FastCGI binding or implementation?

Adam D. Ruppe destructionator at gmail.com
Tue Oct 18 11:21:05 PDT 2011


Tale time, only tangentially on topic.


Today, I was coincidentally switching one of my work apps from
standard CGI to Fast CGI.

Almost trivial. Set up Apache, then build the program with
-version=fastcgi. Done.

Well, not 100% done. I had a piece of static data in the app
that worked correctly before but now means subsequent requests
were out of it.

Changed that to an instance variable, and boom, works perfectly.


* If you are using Fast CGI, avoid static variables.



The next thing is speed. From principles, there's very little
reason for FastCGI to actually be faster than normal CGI - the
startup costs are insignificant next to the total app runtime
and network lag. (Startup is maybe 5 ms on the live server,
with runtime close to 50ms and ping to the user another 100ms.
The "cost" of CGI is roundoff error in the actual deployment.)


My benchmarks supported this for the kind of loads we had before.


But now, the number of concurrent users is picking up. The CGI
still performed very well, though every so often, users complained
about lag on some resources.

I ran a benchmark comparing cgi to fast cgi with a very large
number of concurrent users.

It showed better availability and about a 15% speed boost under
this load. Since Apache restarts it when it segfaults, reliability
ought not to be affected, though it's too soon to say for sure.

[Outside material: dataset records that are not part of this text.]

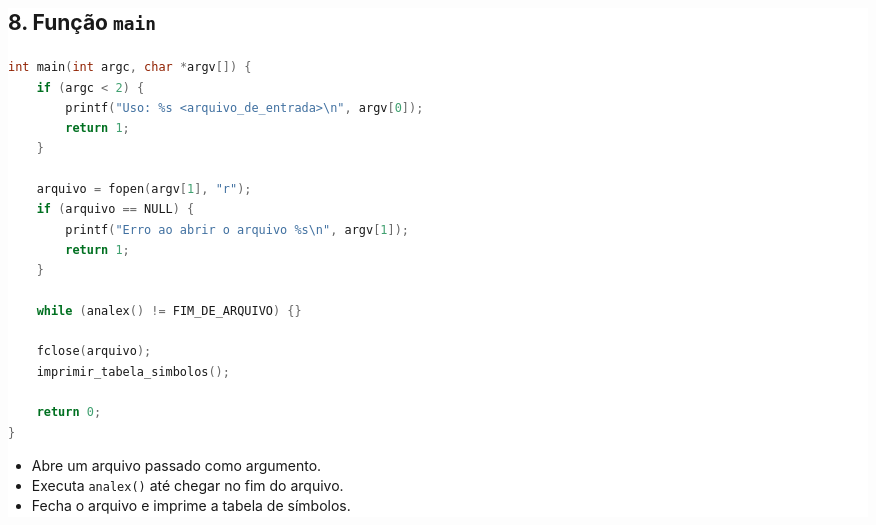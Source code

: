 
## **8. Função `main`**
```c
int main(int argc, char *argv[]) {
    if (argc < 2) {
        printf("Uso: %s <arquivo_de_entrada>\n", argv[0]);
        return 1;
    }

    arquivo = fopen(argv[1], "r");
    if (arquivo == NULL) {
        printf("Erro ao abrir o arquivo %s\n", argv[1]);
        return 1;
    }

    while (analex() != FIM_DE_ARQUIVO) {}

    fclose(arquivo);
    imprimir_tabela_simbolos();

    return 0;
}
```
- Abre um arquivo passado como argumento.
- Executa `analex()` até chegar no fim do arquivo.
- Fecha o arquivo e imprime a tabela de símbolos.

So, I changed the makefile to say "-version=fastcgi" and soon
realized I must search for static variables - found just one,
so easy fix, and we're up on fastcgi.


... but that 15% in the benchmark hasn't translated to a big change
in the live environment yet. Been several hours now, and we've
been trying to force the availability issue, and failed so far.

Looks like a win, but not a very big one. Speed on the whole -
unaffected. The difference is roundoff error once you factor in
network lag and such again.



So, how can we speed up the application? The key here is client
side caching.

Using my cgi.d, there's a function:

cgi.setCache(true);

which tells it simply to cache the response forever. It makes
an expiration date long in the future.

Set that for any content which changes infrequently - css,
javascript, images, any kind of (conceptually) pure or static data,
etc.

Now, your code doesn't run again and the user doesn't hit the
network again. What was 150ms is now < 1ms. The users will feel
the difference.

You might set even data that changes often to cache for a few
minutes. Odds are the user doesn't need it to revalidate on the
server every minute. cgi.d's setResponseExpires can help here,
just set it a little bit in the future.

If the user hits a link to go back to a page then, it will
load from cache most the time, making navigating the site feel
snappy. Until the time expires, then it's wait again, but IMO
some cache is better than none.

Remember: you can cache AJAX responses too.




What if the resource actually does change? You'll want to change
the link. When compiling, there's a __TIMESTAMP__ special token.
A quick and dirty method is to use that __TIMESTAMP__ on your
resource URLs in your html so every time you recompile, it
invalidates the user's cache.

<script src="/myapp/functions.js?{$timestamp}"></script>



A better way might be to hash the content at compile time, but
I haven't written code that can do this well enough for real
work yet.

* Caching makes a much bigger difference than just about any other
  technique. You'll still want fast code for the cold cache users,
  but as they browse your site, a good cache policy can shave
  full seconds off the experience.

  The fastest code is running no code at all.